- Opening Delimiter -
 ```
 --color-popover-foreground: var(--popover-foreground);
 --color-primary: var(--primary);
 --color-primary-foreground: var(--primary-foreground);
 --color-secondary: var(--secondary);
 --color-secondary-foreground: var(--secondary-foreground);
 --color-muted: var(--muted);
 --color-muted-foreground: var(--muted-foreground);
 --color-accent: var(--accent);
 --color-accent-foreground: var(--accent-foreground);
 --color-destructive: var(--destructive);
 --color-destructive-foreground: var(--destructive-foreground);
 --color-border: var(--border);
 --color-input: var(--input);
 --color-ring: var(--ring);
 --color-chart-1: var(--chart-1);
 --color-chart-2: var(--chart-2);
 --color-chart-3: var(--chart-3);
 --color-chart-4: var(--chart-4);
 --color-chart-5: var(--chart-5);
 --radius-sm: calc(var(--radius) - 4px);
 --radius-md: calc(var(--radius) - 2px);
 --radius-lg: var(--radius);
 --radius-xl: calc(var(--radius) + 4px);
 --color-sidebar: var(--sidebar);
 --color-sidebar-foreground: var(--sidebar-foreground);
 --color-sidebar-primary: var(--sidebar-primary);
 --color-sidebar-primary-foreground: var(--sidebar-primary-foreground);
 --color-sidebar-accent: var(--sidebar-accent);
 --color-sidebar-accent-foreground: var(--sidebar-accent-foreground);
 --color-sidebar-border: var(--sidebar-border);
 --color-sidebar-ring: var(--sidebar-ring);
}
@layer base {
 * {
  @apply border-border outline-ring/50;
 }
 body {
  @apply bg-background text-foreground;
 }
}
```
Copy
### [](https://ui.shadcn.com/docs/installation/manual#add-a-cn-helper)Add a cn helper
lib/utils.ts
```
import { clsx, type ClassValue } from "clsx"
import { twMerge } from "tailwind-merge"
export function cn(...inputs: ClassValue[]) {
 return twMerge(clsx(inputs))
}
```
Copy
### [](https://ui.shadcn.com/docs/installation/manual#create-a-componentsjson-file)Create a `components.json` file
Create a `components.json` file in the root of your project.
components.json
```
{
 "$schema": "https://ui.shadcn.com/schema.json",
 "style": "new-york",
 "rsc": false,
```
- Closing Delimiter -
- Opening Delimiter -
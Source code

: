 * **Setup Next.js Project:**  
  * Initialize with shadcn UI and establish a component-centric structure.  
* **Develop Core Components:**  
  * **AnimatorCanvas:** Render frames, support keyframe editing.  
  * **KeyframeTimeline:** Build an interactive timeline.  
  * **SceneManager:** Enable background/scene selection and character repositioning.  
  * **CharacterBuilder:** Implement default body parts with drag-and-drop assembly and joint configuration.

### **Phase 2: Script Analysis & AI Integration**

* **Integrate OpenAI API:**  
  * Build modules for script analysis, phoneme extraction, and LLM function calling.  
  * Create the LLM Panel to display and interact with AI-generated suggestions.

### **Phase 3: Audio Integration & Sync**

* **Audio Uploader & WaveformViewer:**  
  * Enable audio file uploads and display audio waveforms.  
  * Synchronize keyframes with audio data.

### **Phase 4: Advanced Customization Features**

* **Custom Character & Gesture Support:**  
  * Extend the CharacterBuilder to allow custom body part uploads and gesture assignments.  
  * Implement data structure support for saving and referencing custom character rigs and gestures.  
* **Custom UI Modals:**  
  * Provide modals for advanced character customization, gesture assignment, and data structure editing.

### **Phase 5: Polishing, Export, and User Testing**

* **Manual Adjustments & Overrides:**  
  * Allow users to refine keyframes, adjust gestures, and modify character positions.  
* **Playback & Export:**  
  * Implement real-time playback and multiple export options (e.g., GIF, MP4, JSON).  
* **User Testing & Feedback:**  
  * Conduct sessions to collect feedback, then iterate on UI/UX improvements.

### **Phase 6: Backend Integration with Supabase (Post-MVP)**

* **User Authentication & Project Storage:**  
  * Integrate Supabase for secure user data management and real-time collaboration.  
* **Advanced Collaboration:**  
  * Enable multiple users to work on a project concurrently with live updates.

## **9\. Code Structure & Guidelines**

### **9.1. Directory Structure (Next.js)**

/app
- Closing Delimiter -
#### [Task]
Each line of the records that contains the string "Next" must be copied.

#### [Answer to this problem]
: * **Setup Next.js Project:**  
### **9.1. Directory Structure (Next.js)**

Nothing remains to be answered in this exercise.